From his teenage years, Alexandros Panagoulis was inspired by democratic values. He joined the youth organisation of the Center Union party (E.K.), known as O.N.E.K., under the leadership of Georgios Papandreou. The organisation later became known as Hellenic Democratic Youth (E.DI.N.). After the fall of the Colonels’ regime and the restoration of parliamentary rule, Panagoulis became the Secretary-General of E.DI.N., on 3 September 1974.

Resistance to the dictatorship[edit]

Alexandros Panagoulis participated actively in the fight against the Regime of the Colonels. He deserted from the Greek military because of his democratic convictions and founded the organization National Resistance. He went into self-exile in Cyprus in order to develop a plan of action. He returned to Greece where, with the help of his collaborators, he organized the 13 August 1968 assassination attempt against Papadopoulos, close to Varkiza. The attempt failed and Panagoulis was arrested.

In an interview held after his liberation, Italian journalist Oriana Fallaci quoted Panagoulis as saying:
I didn’t want to kill a man.
I’m not capable of killing a man.
I wanted to kill a tyrant.
Panagoulis was put on trial by the Military Court on 3 November 1968, condemned to death with other members of National Resistance on 17 November 1968, and subsequently transported to the island of Aegina for the sentence to be carried out. As a result of political pressure from the international community, the junta refrained from executing him and instead incarcerated him at the Bogiati Military Prisons on 25 November 1968.

Alexandros Panagoulis refused to cooperate with the junta, and was subjected to physical and psychological torture.[2] He escaped from prison on 5 June 1969. He was soon re-arrested and sent temporarily to the camp of Goudi. He was eventually placed in solitary confinement at Bogiati, from which he unsuccessfully attempted to escape on several occasions.

He reportedly refused amnesty offers from the junta. In August 1973, after four and a half years in jail, he benefited from a general amnesty that the military regime granted to all political prisoners during a failed attempt by Papadopoulos to liberalize his regime. Panagoulis went into self-exile in Florence, Italy, in order to continue the resistance. There he was hosted by Oriana Fallaci, his companion who was to become his biographer.
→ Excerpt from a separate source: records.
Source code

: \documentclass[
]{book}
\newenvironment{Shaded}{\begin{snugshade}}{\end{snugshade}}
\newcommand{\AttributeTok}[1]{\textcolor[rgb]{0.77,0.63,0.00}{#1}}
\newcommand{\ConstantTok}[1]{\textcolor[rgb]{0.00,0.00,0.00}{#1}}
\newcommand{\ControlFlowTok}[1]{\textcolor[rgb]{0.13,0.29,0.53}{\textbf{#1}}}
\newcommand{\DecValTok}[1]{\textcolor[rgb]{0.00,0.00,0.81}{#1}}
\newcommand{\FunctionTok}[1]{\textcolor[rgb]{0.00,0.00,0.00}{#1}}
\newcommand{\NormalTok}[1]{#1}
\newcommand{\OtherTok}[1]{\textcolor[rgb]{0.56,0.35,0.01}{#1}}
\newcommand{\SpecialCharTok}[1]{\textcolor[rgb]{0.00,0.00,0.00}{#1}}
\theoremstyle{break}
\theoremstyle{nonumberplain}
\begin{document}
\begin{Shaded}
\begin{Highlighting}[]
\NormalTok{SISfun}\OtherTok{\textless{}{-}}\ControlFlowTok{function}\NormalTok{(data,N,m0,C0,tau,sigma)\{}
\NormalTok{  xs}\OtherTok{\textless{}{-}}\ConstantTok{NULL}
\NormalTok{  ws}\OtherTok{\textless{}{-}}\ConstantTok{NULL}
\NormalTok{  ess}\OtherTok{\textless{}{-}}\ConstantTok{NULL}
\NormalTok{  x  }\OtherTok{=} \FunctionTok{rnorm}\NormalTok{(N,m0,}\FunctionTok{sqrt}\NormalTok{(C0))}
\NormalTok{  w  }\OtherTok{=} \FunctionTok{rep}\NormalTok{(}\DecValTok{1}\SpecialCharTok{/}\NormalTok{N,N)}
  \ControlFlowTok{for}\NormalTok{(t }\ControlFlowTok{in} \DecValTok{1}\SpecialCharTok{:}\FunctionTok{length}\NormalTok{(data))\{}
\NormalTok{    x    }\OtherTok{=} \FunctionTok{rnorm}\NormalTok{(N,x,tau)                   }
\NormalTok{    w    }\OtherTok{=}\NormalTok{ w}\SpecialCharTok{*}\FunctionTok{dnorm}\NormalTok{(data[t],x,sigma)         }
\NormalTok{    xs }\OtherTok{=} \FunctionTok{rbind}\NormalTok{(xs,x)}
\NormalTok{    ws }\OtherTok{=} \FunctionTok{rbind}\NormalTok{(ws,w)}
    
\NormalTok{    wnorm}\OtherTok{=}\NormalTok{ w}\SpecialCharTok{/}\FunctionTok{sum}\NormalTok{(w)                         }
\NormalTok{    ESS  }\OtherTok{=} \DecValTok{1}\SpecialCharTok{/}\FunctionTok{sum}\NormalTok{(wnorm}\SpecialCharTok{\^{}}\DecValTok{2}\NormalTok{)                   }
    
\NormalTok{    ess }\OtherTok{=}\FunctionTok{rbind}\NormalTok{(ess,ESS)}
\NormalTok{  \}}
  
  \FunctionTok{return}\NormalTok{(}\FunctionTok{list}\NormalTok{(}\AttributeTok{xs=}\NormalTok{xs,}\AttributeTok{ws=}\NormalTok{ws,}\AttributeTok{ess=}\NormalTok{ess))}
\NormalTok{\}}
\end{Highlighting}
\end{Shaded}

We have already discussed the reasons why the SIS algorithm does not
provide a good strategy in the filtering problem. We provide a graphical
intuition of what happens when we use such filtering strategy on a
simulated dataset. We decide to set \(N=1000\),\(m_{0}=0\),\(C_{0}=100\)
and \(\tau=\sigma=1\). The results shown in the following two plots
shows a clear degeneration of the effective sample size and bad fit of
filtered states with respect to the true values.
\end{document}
Restoration of democracy[edit]

After the restoration of democracy during the Metapolitefsi, Alexandros Panagoulis was elected as Member of Parliament for the Center Union – New Forces party in the November 1974 elections. He made also a series of allegations against mainstream politicians who he said had openly or secretly collaborated with the junta. He eventually resigned from his party, after disputes with the leadership, but remained in the parliament as an independent deputy. He stood by his allegations, which he made openly against the then Minister of National Defence, Evangelos Averoff, and others. He reportedly received political pressure and threats against his life in order to persuade him to tone down his allegations.